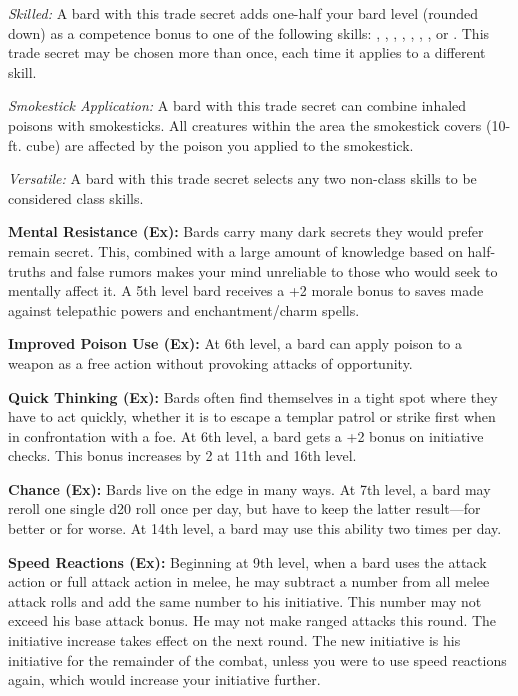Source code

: \textit{Skilled:} A bard with this trade secret adds one-half your bard level (rounded down) as a competence bonus to one of the following skills: , , , , , , ,  or . This trade secret may be chosen more than once, each time it applies to a different skill.

\textit{Smokestick Application:} A bard with this trade secret can combine inhaled poisons with smokesticks. All creatures within the area the smokestick covers (10-ft. cube) are affected by the poison you applied to the smokestick.

\textit{Versatile:} A bard with this trade secret selects any two non-class skills to be considered class skills.

\textbf{Mental Resistance (Ex):} Bards carry many dark secrets they would prefer remain secret. This, combined with a large amount of knowledge based on half-truths and false rumors makes your mind unreliable to those who would seek to mentally affect it. A 5th level bard receives a +2 morale bonus to saves made against telepathic powers and enchantment/charm spells.

\textbf{Improved Poison Use (Ex):} At 6th level, a bard can apply poison to a weapon as a free action without provoking attacks of opportunity.

\textbf{Quick Thinking (Ex):} Bards often find themselves in a tight spot where they have to act quickly, whether it is to escape a templar patrol or strike first when in confrontation with a foe. At 6th level, a bard gets a +2 bonus on initiative checks. This bonus increases by 2 at 11th and 16th level.

\textbf{Chance (Ex):} Bards live on the edge in many ways. At 7th level, a bard may reroll one single d20 roll once per day, but have to keep the latter result---for better or for worse. At 14th level, a bard may use this ability two times per day.

\textbf{Speed Reactions (Ex):} Beginning at 9th level, when a bard uses the attack action or full attack action in melee, he may subtract a number from all melee attack rolls and add the same number to his initiative. This number may not exceed his base attack bonus. He may not make ranged attacks this round. The initiative increase takes effect on the next round. The new initiative is his initiative for the remainder of the combat, unless you were to use speed reactions again, which would increase your initiative further.

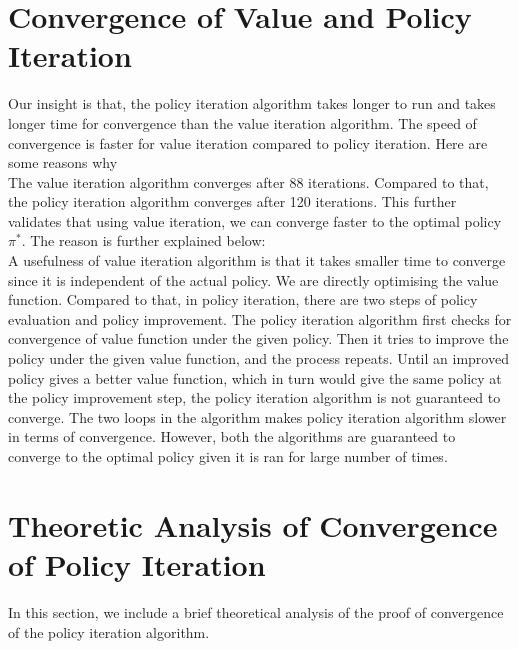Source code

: \documentclass{article}\usepackage[]{graphicx}\usepackage[]{color}
\let\Oldsection\section
\renewcommand{\section}{\FloatBarrier\Oldsection}
\theoremstyle{plain}
\begin{document}
\section{Convergence of Value and Policy Iteration}


\noindent
Our insight is that,  the policy iteration algorithm takes longer to run and takes longer time for convergence than the value iteration algorithm. The speed of convergence is faster for value iteration compared to policy iteration. Here are some reasons why\\


\noindent
The value iteration algorithm converges after 88 iterations. Compared to that, the policy iteration algorithm converges after 120 iterations. This further validates that using value iteration, we can converge faster to the optimal policy $\pi^{*}$. The reason is further explained below:\\

\noindent
A usefulness of value iteration algorithm is that it takes smaller time to converge since it is independent of the actual policy. We are directly optimising the value function. Compared to that, in policy iteration, there are two steps of policy evaluation and policy improvement. The policy iteration algorithm first checks for convergence of value function under the given policy. Then it tries to improve the policy under the given value function, and the process repeats. Until an improved policy gives a better value function, which in turn would give the same policy at the policy improvement step, the policy iteration algorithm is not guaranteed to converge. The two loops in the algorithm makes policy iteration algorithm slower in terms of convergence. However, both the algorithms are guaranteed to converge to the optimal policy given it is ran for large number of times.










\section{Theoretic Analysis of Convergence of Policy Iteration}

\noindent
In this section, we include a brief theoretical analysis of the proof of convergence of the policy iteration algorithm.\\
\end{document}
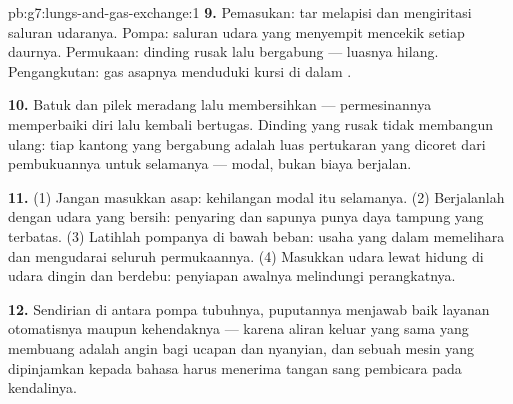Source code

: \begin{solution}{pb:g7:lungs-and-gas-exchange:1}
\textbf{9.} Pemasukan: tar melapisi dan mengiritasi saluran udaranya.
Pompa: saluran udara yang menyempit mencekik setiap daurnya.
Permukaan: dinding  rusak lalu bergabung --- luasnya
hilang. Pengangkutan: gas asapnya menduduki kursi  di dalam
.

\textbf{10.} Batuk dan pilek meradang lalu membersihkan ---
permesinannya memperbaiki diri lalu kembali bertugas. Dinding 
yang rusak tidak membangun ulang: tiap kantong yang bergabung adalah
luas pertukaran yang dicoret dari pembukuannya untuk selamanya ---
modal, bukan biaya berjalan.

\textbf{11.} (1) Jangan masukkan asap: kehilangan modal itu selamanya.
(2) Berjalanlah dengan udara yang bersih: penyaring dan sapunya punya
daya tampung yang terbatas. (3) Latihlah pompanya di bawah beban:
usaha yang dalam memelihara  dan mengudarai seluruh
permukaannya. (4) Masukkan udara lewat hidung di udara dingin dan
berdebu: penyiapan awalnya melindungi perangkatnya.

\textbf{12.} Sendirian di antara pompa tubuhnya, puputannya menjawab
baik layanan otomatisnya maupun kehendaknya --- karena aliran keluar
yang sama yang membuang  adalah angin bagi ucapan dan
nyanyian, dan sebuah mesin yang dipinjamkan kepada bahasa harus
menerima tangan sang pembicara pada kendalinya.
\end{solution}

• _THE TASK_:
All lines in the entries above that include "secret" should be found and copied.

• _RESULT FOR THIS TASK_:
: \textit{Skilled:} A bard with this trade secret adds one-half your bard level (rounded down) as a competence bonus to one of the following skills: , , , , , , ,  or . This trade secret may be chosen more than once, each time it applies to a different skill.
\textit{Smokestick Application:} A bard with this trade secret can combine inhaled poisons with smokesticks. All creatures within the area the smokestick covers (10-ft. cube) are affected by the poison you applied to the smokestick.
\textit{Versatile:} A bard with this trade secret selects any two non-class skills to be considered class skills.
\textbf{Mental Resistance (Ex):} Bards carry many dark secrets they would prefer remain secret. This, combined with a large amount of knowledge based on half-truths and false rumors makes your mind unreliable to those who would seek to mentally affect it. A 5th level bard receives a +2 morale bonus to saves made against telepathic powers and enchantment/charm spells.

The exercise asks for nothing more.